Skip to content

Discovery

Source file: src/discovery/tests.ts

Discovery is the first active step in the pipeline. Its job is to scan the configured root directory, find all test files matching the testMatch glob patterns, read their full contents into memory (including frontmatter extraction), and return them as a SemanticTest[] array. This in-memory array is what drives everything downstream — the prompt builder reads test content from it, the executor iterates over it, and reports reference its file paths.

There are two modes: glob-based discovery (the default, when you run semtest run with no arguments) and specific file/directory resolution (when you pass paths as CLI arguments, like semtest run auth.spec.md api/).

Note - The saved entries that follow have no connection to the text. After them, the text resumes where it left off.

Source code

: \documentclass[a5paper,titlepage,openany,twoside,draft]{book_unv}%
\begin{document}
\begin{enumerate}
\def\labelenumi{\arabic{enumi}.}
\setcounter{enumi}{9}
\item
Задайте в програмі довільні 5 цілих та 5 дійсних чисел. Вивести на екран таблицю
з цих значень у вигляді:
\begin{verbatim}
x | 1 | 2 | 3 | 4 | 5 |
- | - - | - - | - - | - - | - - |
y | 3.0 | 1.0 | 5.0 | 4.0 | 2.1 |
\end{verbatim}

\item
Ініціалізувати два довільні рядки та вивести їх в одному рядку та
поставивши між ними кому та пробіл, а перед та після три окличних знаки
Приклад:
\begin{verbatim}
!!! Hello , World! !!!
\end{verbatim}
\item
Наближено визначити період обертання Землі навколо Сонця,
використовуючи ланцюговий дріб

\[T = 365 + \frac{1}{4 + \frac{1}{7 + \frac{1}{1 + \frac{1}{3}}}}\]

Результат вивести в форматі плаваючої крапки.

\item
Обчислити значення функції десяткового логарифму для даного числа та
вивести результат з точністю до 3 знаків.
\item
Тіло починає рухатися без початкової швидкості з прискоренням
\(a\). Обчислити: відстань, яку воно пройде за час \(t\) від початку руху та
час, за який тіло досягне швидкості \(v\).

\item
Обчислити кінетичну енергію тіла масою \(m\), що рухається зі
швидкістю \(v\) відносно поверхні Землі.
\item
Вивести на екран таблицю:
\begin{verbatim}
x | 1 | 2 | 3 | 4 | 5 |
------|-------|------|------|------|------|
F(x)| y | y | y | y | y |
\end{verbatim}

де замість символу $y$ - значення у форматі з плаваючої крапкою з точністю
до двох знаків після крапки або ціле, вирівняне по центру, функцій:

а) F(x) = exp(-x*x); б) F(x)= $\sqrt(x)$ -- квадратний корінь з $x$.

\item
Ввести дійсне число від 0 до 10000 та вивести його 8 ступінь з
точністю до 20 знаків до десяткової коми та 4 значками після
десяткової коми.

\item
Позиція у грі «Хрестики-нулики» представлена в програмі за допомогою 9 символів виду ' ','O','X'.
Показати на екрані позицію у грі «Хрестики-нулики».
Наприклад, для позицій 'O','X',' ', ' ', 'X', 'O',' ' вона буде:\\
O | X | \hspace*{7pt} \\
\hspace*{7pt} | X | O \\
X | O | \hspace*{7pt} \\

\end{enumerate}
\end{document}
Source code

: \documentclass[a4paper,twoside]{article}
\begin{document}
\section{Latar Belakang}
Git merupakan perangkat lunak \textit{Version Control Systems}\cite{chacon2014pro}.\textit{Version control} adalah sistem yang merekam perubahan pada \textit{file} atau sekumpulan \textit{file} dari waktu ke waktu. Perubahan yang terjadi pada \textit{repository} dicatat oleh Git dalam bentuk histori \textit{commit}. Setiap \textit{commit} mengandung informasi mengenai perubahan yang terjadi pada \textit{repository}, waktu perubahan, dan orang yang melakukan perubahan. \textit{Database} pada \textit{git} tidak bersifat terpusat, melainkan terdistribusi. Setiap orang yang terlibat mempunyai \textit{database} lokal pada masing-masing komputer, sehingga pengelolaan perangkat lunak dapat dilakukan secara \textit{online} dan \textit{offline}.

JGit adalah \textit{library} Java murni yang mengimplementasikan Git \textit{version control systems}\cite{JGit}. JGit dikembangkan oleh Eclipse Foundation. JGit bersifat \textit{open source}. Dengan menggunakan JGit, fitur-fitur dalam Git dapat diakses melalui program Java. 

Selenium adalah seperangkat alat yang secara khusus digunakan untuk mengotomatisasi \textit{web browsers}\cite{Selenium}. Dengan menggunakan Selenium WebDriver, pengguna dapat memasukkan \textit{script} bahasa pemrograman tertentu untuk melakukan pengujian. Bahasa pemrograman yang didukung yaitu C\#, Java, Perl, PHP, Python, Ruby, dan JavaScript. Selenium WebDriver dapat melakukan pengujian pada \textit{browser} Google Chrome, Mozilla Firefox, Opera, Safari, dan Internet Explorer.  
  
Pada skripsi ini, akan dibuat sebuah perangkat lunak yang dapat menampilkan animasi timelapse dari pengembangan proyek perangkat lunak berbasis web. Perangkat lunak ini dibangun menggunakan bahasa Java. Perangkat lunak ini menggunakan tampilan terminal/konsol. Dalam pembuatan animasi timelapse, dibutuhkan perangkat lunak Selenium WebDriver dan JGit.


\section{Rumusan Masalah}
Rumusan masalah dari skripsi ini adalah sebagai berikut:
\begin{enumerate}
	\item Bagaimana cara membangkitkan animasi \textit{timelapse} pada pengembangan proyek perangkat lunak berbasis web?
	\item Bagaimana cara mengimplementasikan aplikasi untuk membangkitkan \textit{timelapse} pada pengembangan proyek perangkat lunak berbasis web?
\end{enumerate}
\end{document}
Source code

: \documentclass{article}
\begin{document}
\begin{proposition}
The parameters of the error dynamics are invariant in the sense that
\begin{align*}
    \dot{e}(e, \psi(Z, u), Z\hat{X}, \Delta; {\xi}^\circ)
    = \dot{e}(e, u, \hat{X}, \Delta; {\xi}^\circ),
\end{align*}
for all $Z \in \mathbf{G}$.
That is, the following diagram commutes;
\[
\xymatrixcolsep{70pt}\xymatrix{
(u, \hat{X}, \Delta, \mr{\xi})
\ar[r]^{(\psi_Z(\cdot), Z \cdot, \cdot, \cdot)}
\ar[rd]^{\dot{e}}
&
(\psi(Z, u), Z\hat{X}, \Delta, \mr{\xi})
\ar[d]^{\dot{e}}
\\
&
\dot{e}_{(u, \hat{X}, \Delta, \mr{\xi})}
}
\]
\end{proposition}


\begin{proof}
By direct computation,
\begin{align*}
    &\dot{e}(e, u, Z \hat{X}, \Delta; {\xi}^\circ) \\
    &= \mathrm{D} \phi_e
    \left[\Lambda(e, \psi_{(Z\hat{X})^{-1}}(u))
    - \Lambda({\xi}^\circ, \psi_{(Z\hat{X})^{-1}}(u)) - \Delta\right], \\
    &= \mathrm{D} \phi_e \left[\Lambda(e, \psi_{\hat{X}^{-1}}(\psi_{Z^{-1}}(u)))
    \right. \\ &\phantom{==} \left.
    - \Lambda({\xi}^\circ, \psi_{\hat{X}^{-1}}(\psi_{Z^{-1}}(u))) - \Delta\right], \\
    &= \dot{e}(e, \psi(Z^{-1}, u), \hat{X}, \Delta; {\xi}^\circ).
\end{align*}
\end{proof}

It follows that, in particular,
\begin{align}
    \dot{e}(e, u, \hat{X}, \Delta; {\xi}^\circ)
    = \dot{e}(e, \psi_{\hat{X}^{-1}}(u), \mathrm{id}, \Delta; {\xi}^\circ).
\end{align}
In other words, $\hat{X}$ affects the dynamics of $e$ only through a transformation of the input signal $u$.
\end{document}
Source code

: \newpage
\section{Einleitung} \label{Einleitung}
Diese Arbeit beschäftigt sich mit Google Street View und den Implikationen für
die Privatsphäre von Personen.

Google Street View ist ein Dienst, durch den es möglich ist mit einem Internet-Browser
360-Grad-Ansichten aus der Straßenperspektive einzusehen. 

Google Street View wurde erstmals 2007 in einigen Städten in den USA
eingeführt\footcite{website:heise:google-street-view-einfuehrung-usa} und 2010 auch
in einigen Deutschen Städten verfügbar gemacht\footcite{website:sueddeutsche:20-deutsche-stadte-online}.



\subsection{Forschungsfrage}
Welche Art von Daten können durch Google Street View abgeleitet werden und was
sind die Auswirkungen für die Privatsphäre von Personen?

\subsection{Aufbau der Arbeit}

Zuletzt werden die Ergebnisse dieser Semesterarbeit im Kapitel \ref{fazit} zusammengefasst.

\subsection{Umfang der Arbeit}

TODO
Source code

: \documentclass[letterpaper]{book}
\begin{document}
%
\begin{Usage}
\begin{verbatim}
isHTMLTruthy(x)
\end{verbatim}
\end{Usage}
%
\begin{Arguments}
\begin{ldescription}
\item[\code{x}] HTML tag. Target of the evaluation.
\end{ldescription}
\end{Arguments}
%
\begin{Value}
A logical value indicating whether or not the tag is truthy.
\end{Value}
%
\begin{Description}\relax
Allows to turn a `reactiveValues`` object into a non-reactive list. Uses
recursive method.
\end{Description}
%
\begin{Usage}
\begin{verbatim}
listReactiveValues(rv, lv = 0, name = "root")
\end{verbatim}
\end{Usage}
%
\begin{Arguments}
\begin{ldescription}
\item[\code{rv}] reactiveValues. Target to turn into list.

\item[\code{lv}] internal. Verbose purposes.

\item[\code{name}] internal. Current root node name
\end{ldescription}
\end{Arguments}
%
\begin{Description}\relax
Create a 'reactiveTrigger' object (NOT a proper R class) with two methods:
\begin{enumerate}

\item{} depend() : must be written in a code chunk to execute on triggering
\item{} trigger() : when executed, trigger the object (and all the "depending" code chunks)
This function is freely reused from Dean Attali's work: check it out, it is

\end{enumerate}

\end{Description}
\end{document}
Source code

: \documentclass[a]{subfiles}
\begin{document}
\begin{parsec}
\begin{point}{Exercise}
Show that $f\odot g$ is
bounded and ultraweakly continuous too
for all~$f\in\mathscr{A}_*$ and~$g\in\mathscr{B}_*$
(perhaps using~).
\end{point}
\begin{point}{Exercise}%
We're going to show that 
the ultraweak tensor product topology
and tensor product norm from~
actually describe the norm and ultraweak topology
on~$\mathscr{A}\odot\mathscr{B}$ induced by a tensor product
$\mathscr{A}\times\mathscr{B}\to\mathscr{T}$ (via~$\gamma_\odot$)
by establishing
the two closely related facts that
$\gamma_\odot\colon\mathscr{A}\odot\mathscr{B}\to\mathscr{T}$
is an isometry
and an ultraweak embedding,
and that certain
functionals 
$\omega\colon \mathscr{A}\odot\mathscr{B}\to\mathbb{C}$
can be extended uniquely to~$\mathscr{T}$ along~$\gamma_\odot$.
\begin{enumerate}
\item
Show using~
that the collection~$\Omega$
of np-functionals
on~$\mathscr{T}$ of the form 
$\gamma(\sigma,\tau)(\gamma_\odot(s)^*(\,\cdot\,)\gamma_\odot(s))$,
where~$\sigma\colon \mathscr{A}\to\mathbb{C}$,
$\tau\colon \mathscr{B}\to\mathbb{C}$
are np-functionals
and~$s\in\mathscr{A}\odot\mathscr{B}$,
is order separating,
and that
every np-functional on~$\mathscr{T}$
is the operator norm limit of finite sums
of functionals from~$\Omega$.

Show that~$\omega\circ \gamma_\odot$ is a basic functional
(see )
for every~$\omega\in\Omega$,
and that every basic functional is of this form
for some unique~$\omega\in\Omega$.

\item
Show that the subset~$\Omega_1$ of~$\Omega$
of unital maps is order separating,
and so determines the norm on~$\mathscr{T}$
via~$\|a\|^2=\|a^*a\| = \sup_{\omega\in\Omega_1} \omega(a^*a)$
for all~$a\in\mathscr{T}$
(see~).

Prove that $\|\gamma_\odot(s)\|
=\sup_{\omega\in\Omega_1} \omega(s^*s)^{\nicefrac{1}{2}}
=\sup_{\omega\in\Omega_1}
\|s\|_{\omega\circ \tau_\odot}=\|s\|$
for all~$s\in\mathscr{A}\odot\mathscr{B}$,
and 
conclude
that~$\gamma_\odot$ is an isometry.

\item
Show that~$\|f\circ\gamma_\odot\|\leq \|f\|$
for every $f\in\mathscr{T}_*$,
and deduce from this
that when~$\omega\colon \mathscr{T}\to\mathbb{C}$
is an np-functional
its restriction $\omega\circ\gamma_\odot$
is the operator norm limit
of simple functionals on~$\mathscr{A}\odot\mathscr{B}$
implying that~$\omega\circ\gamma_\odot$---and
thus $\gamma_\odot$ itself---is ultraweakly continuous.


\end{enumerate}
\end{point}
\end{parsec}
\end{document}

Both modes produce the same SemanticTest[] output, so the rest of the pipeline doesn’t know or care which mode was used.

Every discovered test file is represented as:

interface SemanticTest {
name: string; // Filename (e.g. "auth-middleware.spec.md")
filePath: string; // Absolute path
content: string; // File content with frontmatter stripped
rawContent: string; // Original file content including frontmatter
frontmatter: FrontmatterData; // Parsed frontmatter fields
tags: string[]; // Tags extracted from frontmatter (empty array if none)
group?: string; // Directory-based group (e.g. "api" for tests in api/ subdirectory)
}

The group field enables directory-based test organisation. Tests in subdirectories of the root are assigned a group matching their relative directory path. This group is used by the report module to organise results by directory.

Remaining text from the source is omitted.